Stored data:
"""

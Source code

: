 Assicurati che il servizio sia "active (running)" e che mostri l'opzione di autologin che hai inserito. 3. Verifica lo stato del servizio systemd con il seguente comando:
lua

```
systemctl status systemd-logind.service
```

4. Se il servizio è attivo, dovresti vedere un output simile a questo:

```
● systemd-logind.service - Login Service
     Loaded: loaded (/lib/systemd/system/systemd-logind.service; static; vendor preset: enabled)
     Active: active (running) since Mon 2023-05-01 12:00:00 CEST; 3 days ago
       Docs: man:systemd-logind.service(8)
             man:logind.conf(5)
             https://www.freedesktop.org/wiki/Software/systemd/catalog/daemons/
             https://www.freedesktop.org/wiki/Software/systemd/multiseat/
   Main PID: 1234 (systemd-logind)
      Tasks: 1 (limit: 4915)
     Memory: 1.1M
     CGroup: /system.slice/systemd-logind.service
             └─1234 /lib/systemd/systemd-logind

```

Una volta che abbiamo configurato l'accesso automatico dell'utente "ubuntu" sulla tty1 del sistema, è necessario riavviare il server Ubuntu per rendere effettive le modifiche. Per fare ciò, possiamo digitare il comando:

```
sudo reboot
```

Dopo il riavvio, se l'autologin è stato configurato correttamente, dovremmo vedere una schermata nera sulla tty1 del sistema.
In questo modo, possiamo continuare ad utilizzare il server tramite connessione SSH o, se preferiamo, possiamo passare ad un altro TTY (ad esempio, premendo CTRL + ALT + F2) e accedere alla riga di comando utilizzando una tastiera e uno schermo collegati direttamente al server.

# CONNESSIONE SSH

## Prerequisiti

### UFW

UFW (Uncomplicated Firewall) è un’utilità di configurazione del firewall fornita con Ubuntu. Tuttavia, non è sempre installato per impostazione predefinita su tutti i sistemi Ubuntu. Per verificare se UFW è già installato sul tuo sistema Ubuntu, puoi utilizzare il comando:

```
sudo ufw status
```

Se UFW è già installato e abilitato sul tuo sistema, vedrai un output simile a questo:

"""
"""

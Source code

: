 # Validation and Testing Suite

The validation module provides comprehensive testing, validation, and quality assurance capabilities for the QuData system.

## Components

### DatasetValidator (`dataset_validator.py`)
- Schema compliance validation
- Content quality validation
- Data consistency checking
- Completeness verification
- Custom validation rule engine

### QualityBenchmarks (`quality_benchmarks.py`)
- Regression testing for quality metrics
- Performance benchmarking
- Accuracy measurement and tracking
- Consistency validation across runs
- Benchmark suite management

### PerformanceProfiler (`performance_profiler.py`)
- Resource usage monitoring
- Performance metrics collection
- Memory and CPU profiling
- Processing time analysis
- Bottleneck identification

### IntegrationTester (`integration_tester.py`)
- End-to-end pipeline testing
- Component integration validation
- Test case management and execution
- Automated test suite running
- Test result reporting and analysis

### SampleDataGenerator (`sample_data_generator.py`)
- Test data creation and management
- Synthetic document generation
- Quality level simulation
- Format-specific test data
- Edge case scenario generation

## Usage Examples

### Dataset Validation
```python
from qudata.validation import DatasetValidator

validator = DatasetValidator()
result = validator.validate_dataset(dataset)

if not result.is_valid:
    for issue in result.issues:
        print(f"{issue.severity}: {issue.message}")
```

"""

§ WHAT YOU SHOULD DO
Scan the records above for the word "result" and return every line where it occurs.

§ TASK OUTPUT
- Test result reporting and analysis
result = validator.validate_dataset(dataset)
if not result.is_valid:
    for issue in result.issues:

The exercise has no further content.